WHIPPED WHITE CHOCOLATE GANACHE-

  1. Add white chocolate and cream into a large bowl
  2. Microwave it in 30sec intervals and stir in between until the chocolate has fully dissolved
  3. Stir in a splash of vanilla extract
  4. Place into the fridge to chill completely
  5. Using an electronic mixture, whip the mixture until it reaches medium-stiff peaks
  6. Transfer it into a pipping bag with the tip of your choice

DECORATE-

  1. Pipe the whipped ganache onto the tart
  2. Use any remaining curd in a piping back for extra designs over the cream
  3. Add fresh raspberries to the tarts
  4. Optional dusting of powdered sugar
  5. Place it into the fridge to set for at least 30min
  6. Eat it on the day it’s made for the best results!

TIPS

Baking weights: Use rice or dried beans – they are cheaper and more convenient to find in shops!
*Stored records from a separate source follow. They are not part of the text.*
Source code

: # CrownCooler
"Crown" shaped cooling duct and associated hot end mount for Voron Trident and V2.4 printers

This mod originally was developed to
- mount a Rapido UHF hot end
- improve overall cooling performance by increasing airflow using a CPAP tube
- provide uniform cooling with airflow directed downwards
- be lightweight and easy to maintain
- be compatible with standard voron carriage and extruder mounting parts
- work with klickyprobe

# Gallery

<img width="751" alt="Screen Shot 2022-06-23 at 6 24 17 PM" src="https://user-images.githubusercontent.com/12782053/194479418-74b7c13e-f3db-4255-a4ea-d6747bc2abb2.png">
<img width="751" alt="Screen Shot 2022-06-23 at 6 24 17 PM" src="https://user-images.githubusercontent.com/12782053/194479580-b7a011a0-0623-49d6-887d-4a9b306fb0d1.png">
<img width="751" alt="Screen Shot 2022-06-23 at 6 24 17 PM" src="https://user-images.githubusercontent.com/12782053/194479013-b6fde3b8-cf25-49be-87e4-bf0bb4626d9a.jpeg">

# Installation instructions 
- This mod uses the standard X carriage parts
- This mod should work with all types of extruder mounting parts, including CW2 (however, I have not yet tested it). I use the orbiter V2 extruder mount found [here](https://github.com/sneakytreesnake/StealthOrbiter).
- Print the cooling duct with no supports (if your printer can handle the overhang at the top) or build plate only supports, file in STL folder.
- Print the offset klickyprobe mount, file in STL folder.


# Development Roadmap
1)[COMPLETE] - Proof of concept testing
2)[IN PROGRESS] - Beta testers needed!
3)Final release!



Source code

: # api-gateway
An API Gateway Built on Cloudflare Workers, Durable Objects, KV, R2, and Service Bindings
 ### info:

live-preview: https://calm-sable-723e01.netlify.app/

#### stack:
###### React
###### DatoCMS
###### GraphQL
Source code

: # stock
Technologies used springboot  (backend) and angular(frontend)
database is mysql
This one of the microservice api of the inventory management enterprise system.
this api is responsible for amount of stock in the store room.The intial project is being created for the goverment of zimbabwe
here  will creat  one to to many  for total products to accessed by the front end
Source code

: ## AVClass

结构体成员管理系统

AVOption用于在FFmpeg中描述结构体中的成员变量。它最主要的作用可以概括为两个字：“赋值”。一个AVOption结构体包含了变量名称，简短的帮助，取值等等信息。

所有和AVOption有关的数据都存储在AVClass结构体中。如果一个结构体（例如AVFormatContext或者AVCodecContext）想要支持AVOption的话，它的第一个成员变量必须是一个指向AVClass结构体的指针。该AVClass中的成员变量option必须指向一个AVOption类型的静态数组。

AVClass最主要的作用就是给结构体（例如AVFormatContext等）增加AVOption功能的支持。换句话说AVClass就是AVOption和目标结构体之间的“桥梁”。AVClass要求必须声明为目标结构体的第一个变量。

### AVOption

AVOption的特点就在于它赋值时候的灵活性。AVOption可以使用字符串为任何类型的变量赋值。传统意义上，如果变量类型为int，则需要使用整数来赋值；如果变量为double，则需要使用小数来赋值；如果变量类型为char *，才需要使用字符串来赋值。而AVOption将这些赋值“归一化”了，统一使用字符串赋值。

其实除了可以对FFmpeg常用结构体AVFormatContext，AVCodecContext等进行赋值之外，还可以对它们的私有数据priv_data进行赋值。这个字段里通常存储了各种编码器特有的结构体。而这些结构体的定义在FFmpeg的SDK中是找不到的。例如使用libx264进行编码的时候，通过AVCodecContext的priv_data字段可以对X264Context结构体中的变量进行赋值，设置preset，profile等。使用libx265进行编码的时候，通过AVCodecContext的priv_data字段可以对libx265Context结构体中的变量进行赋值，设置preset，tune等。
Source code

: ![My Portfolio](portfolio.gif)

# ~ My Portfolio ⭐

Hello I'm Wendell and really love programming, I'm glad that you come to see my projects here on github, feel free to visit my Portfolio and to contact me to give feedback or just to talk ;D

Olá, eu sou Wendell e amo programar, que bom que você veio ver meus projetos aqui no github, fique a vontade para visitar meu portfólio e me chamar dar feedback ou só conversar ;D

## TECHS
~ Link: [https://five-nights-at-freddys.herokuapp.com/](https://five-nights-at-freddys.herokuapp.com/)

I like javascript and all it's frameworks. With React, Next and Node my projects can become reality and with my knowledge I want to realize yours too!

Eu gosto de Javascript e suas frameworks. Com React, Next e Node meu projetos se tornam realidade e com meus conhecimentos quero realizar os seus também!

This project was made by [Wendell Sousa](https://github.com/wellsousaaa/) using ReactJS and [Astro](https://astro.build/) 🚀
Make this recipe easier to manage: The recipe may seem long and feel overwhelming to pull off in one day. Remember, you can make the components ahead of time so that you only need to assemble the tarts on the day they are needed. The raspberry curd can be pre-made and stored in an airtight container. Pre-made shells will stay crispy if you don’t fill it. And the ganache can be pre-made then whipped up on the day.

No tart moulds: If you do not own any tart moulds you can make these in a non-stick cupcake trays! They become super cute mini tarts!